### Task statement
Could you reproduce, exactly and alone, the lines running from the one with "entire, and every" to the end of the data below?

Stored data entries
______________________________

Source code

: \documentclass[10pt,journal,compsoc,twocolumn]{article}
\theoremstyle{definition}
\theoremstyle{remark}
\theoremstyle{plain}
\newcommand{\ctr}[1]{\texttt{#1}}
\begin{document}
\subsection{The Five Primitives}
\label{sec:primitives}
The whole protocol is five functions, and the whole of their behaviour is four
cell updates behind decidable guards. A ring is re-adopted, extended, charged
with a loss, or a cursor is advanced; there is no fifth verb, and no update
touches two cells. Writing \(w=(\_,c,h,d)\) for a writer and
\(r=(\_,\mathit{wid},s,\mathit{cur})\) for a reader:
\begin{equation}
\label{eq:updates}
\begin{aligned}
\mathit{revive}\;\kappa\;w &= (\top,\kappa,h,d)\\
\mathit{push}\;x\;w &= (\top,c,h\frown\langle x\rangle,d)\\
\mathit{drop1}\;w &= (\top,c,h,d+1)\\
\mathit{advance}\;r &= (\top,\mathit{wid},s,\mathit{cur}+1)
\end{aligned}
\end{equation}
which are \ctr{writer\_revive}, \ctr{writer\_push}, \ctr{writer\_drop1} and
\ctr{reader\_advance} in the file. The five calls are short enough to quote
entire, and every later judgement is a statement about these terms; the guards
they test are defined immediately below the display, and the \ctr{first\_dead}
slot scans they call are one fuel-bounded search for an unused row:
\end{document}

______________________________

### Reply to the exercise
entire, and every later judgement is a statement about these terms; the guards
they test are defined immediately below the display, and the \ctr{first\_dead}
slot scans they call are one fuel-bounded search for an unused row:
\end{document}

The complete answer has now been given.